Él no creyó nunca en dios, ni mucho menos en el demonio, pero si existían, estaban peleando dentro suyo en ese mismo instante. No vayan a creer que los veía, pero podía sentirlos, arrancándole el corazón para un lado y la piel para el otro. 
Mientras, en el otro lado del puente, ella flotaba. Le veía en los ojos las ganas de devorarla, y en las manos la impotencia de no deber. Sentía que cada vez que le hablaba, él la seguía con el intento de poderla tener. Los miedos de él eran su autoestima, y cada vez que se contenía la hacía crecer. Ella no tenía miedo, no tenía nada que perder, pero sabía que él estaba entre la espada y la pared. 
Se quedó quieta. Ni sonrisas, ni sensualidad, ni sensación alguna.

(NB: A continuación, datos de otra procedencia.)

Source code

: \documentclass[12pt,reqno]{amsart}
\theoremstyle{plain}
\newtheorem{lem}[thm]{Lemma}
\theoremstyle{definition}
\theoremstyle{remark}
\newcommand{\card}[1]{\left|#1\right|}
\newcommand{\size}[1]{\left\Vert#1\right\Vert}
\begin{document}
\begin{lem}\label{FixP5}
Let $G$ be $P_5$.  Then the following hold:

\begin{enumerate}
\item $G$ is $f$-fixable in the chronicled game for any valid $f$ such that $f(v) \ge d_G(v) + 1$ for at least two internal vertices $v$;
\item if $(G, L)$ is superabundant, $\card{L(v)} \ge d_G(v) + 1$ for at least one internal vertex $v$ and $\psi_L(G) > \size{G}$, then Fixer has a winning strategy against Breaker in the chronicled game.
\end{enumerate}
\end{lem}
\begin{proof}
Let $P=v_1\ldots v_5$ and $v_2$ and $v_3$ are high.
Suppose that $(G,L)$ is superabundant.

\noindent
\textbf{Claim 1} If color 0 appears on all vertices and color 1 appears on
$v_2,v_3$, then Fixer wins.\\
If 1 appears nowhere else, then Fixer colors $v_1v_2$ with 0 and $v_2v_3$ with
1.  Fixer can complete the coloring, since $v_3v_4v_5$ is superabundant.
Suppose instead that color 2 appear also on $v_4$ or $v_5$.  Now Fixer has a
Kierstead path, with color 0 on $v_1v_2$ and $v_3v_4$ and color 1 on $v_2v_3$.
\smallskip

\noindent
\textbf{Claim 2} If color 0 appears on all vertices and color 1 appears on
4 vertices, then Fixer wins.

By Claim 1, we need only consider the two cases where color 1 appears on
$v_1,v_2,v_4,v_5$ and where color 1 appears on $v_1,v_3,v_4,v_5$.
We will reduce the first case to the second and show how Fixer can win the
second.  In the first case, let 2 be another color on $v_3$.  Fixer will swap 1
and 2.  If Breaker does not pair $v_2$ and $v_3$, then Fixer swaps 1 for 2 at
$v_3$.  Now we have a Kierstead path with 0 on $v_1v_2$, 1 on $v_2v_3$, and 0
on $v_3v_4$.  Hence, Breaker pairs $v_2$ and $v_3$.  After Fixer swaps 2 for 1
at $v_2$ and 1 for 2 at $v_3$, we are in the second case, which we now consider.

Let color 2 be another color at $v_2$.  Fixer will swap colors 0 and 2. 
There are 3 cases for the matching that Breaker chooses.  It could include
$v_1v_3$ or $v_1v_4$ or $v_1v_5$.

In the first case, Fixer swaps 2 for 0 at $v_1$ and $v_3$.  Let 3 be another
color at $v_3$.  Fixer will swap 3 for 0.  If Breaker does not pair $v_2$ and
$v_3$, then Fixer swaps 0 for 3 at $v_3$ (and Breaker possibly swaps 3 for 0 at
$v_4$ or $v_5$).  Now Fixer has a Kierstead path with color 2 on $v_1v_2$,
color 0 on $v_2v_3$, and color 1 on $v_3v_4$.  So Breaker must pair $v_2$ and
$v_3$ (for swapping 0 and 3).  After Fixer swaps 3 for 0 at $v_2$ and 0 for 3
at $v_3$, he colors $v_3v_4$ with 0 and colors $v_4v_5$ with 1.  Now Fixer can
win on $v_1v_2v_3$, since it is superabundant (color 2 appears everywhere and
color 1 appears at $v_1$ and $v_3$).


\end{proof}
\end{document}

No le regaló más nada. Entonces él no pudo más y se entregó al infierno, a los karmas que le vendrían, a la incomodidad del viaje de vuelta. La tomó por la cintura y se dejó llevar. Y ella, en su estado aéreo más puro, le regaló un poco de aire fresco para respirar. 

12 de octubre de 2012

Soy


Soy el sistema vivo que conociste, y mantengo mi células andando
cuando respiro soy eterna y cuando sonrío aparece el mundo girando.
Soy humana o parezco, soy compulsiva, errante y aunque no quiero
soy un poco más confusa y confundida de lo que espero.
Soy la misma rosa que te pinchaba, la que rompía y lastimaba
aquella que construía cielo o infierno según callara o hablara.
Soy  luz y soy sombra, soy el viento helado que golpea bajo tu gorra, 
soy la verdad y el error, soy siempre solitaria, hace cien años y ahora. 
Soy cada una de las opciones, honesta, mentirosa, y neutra.
Cada misterio del mundo, y cada chisme que las vecinas cuentan.
Soy lo mismo que viviste, que conociste, lo que será y lo que fue,
aunque haya sido insoportablemente dulce, insoportablemente cruel. 
Soy palabra y soy olvido, soy recuerdo amargo y silencio de amigo.

Soy la que ahora logra ver lo que sos, nada de víctima, mucho de semidios.
La que te convirtió en héroe, la que te vio cercana al magno sol.
Cuando me sonreías, cuando me retabas, cuando transformabas la vida
eras el hermano mayor que me enseñaba cómo seguir día a día.
Y sin embargo, ciega, necia y renga, no aprendí cómo caminar,
no aprendí a ver lo cierto, todo lo que eras fuera de mi verdad.
Soy pichón sin alas, de esos que no pueden aunque quieran volar.
Soy la que creyó en un nuevo mañana para abrir los ojos y despertar.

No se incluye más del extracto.